Problem: The records below must be reproduced exactly. Strip out the pictures.

Dataset extract:
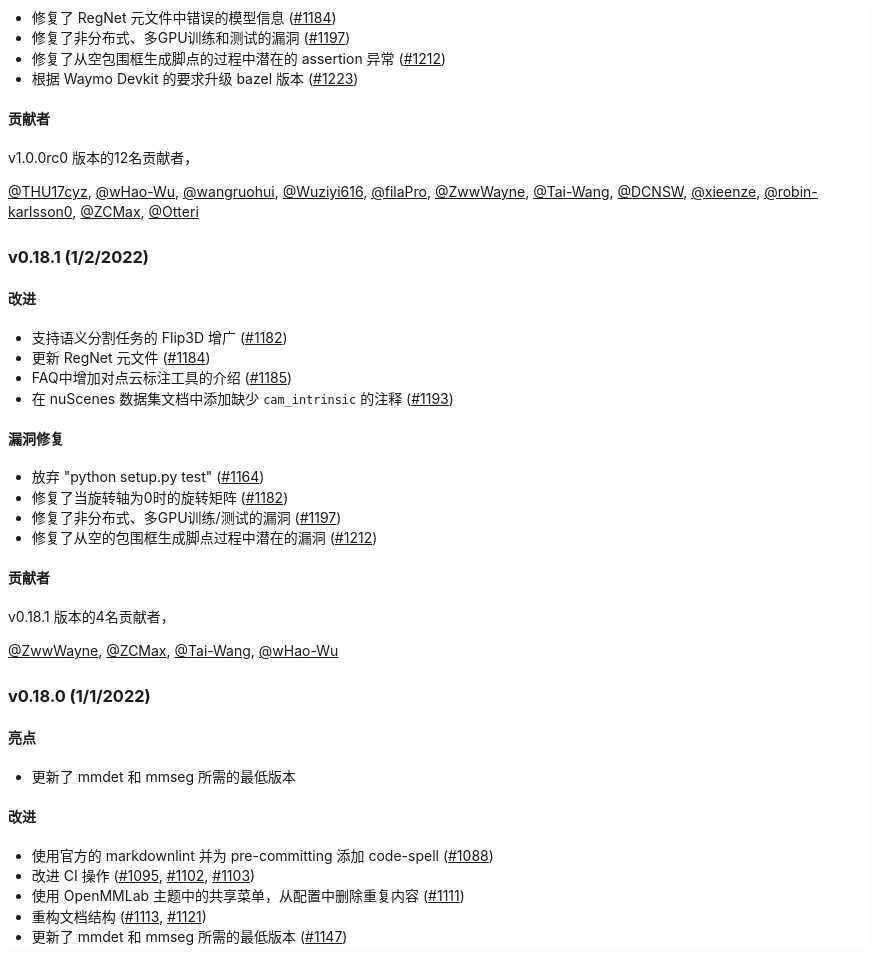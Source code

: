 - 修复了 RegNet 元文件中错误的模型信息 ([#1184](https://github.com/open-mmlab/mmdetection3d/pull/1184))
- 修复了非分布式、多GPU训练和测试的漏洞 ([#1197](https://github.com/open-mmlab/mmdetection3d/pull/1197))
- 修复了从空包围框生成脚点的过程中潜在的 assertion 异常 ([#1212](https://github.com/open-mmlab/mmdetection3d/pull/1212))
- 根据 Waymo Devkit 的要求升级 bazel 版本 ([#1223](https://github.com/open-mmlab/mmdetection3d/pull/1223))

#### 贡献者

v1.0.0rc0 版本的12名贡献者，

[@THU17cyz](https://github.com/THU17cyz), [@wHao-Wu](https://github.com/wHao-Wu), [@wangruohui](https://github.com/wangruohui), [@Wuziyi616](https://github.com/Wuziyi616), [@filaPro](https://github.com/filaPro), [@ZwwWayne](https://github.com/ZwwWayne), [@Tai-Wang](https://github.com/Tai-Wang), [@DCNSW](https://github.com/DCNSW), [@xieenze](https://github.com/xieenze), [@robin-karlsson0](https://github.com/robin-karlsson0), [@ZCMax](https://github.com/ZCMax), [@Otteri](https://github.com/Otteri)

### v0.18.1 (1/2/2022)

#### 改进

- 支持语义分割任务的 Flip3D 增广 ([#1182](https://github.com/open-mmlab/mmdetection3d/pull/1182))
- 更新 RegNet 元文件 ([#1184](https://github.com/open-mmlab/mmdetection3d/pull/1184))
- FAQ中增加对点云标注工具的介绍 ([#1185](https://github.com/open-mmlab/mmdetection3d/pull/1185))
- 在 nuScenes 数据集文档中添加缺少 `cam_intrinsic` 的注释 ([#1193](https://github.com/open-mmlab/mmdetection3d/pull/1193))

#### 漏洞修复

- 放弃 "python setup.py test" ([#1164](https://github.com/open-mmlab/mmdetection3d/pull/1164))
- 修复了当旋转轴为0时的旋转矩阵 ([#1182](https://github.com/open-mmlab/mmdetection3d/pull/1182))
- 修复了非分布式、多GPU训练/测试的漏洞 ([#1197](https://github.com/open-mmlab/mmdetection3d/pull/1197))
- 修复了从空的包围框生成脚点过程中潜在的漏洞 ([#1212](https://github.com/open-mmlab/mmdetection3d/pull/1212))

#### 贡献者

v0.18.1 版本的4名贡献者，

[@ZwwWayne](https://github.com/ZwwWayne), [@ZCMax](https://github.com/ZCMax), [@Tai-Wang](https://github.com/Tai-Wang), [@wHao-Wu](https://github.com/wHao-Wu)

### v0.18.0 (1/1/2022)

#### 亮点

- 更新了 mmdet 和 mmseg 所需的最低版本

#### 改进

- 使用官方的 markdownlint 并为 pre-committing 添加 code-spell ([#1088](https://github.com/open-mmlab/mmdetection3d/pull/1088))
- 改进 CI 操作 ([#1095](https://github.com/open-mmlab/mmdetection3d/pull/1095), [#1102](https://github.com/open-mmlab/mmdetection3d/pull/1102), [#1103](https://github.com/open-mmlab/mmdetection3d/pull/1103))
- 使用 OpenMMLab 主题中的共享菜单，从配置中删除重复内容 ([#1111](https://github.com/open-mmlab/mmdetection3d/pull/11111))
- 重构文档结构 ([#1113](https://github.com/open-mmlab/mmdetection3d/pull/1113), [#1121](https://github.com/open-mmlab/mmdetection3d/pull/1121))
- 更新了 mmdet 和 mmseg 所需的最低版本 ([#1147](https://github.com/open-mmlab/mmdetection3d/pull/1147))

Answer space:
Source code

: - 修复了 RegNet 元文件中错误的模型信息 ([#1184](https://github.com/open-mmlab/mmdetection3d/pull/1184))
- 修复了非分布式、多GPU训练和测试的漏洞 ([#1197](https://github.com/open-mmlab/mmdetection3d/pull/1197))
- 修复了从空包围框生成脚点的过程中潜在的 assertion 异常 ([#1212](https://github.com/open-mmlab/mmdetection3d/pull/1212))
- 根据 Waymo Devkit 的要求升级 bazel 版本 ([#1223](https://github.com/open-mmlab/mmdetection3d/pull/1223))

#### 贡献者

v1.0.0rc0 版本的12名贡献者，

[@THU17cyz](https://github.com/THU17cyz), [@wHao-Wu](https://github.com/wHao-Wu), [@wangruohui](https://github.com/wangruohui), [@Wuziyi616](https://github.com/Wuziyi616), [@filaPro](https://github.com/filaPro), [@ZwwWayne](https://github.com/ZwwWayne), [@Tai-Wang](https://github.com/Tai-Wang), [@DCNSW](https://github.com/DCNSW), [@xieenze](https://github.com/xieenze), [@robin-karlsson0](https://github.com/robin-karlsson0), [@ZCMax](https://github.com/ZCMax), [@Otteri](https://github.com/Otteri)

### v0.18.1 (1/2/2022)

#### 改进

- 支持语义分割任务的 Flip3D 增广 ([#1182](https://github.com/open-mmlab/mmdetection3d/pull/1182))
- 更新 RegNet 元文件 ([#1184](https://github.com/open-mmlab/mmdetection3d/pull/1184))
- FAQ中增加对点云标注工具的介绍 ([#1185](https://github.com/open-mmlab/mmdetection3d/pull/1185))
- 在 nuScenes 数据集文档中添加缺少 `cam_intrinsic` 的注释 ([#1193](https://github.com/open-mmlab/mmdetection3d/pull/1193))

#### 漏洞修复

- 放弃 "python setup.py test" ([#1164](https://github.com/open-mmlab/mmdetection3d/pull/1164))
- 修复了当旋转轴为0时的旋转矩阵 ([#1182](https://github.com/open-mmlab/mmdetection3d/pull/1182))
- 修复了非分布式、多GPU训练/测试的漏洞 ([#1197](https://github.com/open-mmlab/mmdetection3d/pull/1197))
- 修复了从空的包围框生成脚点过程中潜在的漏洞 ([#1212](https://github.com/open-mmlab/mmdetection3d/pull/1212))

#### 贡献者

v0.18.1 版本的4名贡献者，

[@ZwwWayne](https://github.com/ZwwWayne), [@ZCMax](https://github.com/ZCMax), [@Tai-Wang](https://github.com/Tai-Wang), [@wHao-Wu](https://github.com/wHao-Wu)

### v0.18.0 (1/1/2022)

#### 亮点

- 更新了 mmdet 和 mmseg 所需的最低版本

#### 改进

- 使用官方的 markdownlint 并为 pre-committing 添加 code-spell ([#1088](https://github.com/open-mmlab/mmdetection3d/pull/1088))
- 改进 CI 操作 ([#1095](https://github.com/open-mmlab/mmdetection3d/pull/1095), [#1102](https://github.com/open-mmlab/mmdetection3d/pull/1102), [#1103](https://github.com/open-mmlab/mmdetection3d/pull/1103))
- 使用 OpenMMLab 主题中的共享菜单，从配置中删除重复内容 ([#1111](https://github.com/open-mmlab/mmdetection3d/pull/11111))
- 重构文档结构 ([#1113](https://github.com/open-mmlab/mmdetection3d/pull/1113), [#1121](https://github.com/open-mmlab/mmdetection3d/pull/1121))
- 更新了 mmdet 和 mmseg 所需的最低版本 ([#1147](https://github.com/open-mmlab/mmdetection3d/pull/1147))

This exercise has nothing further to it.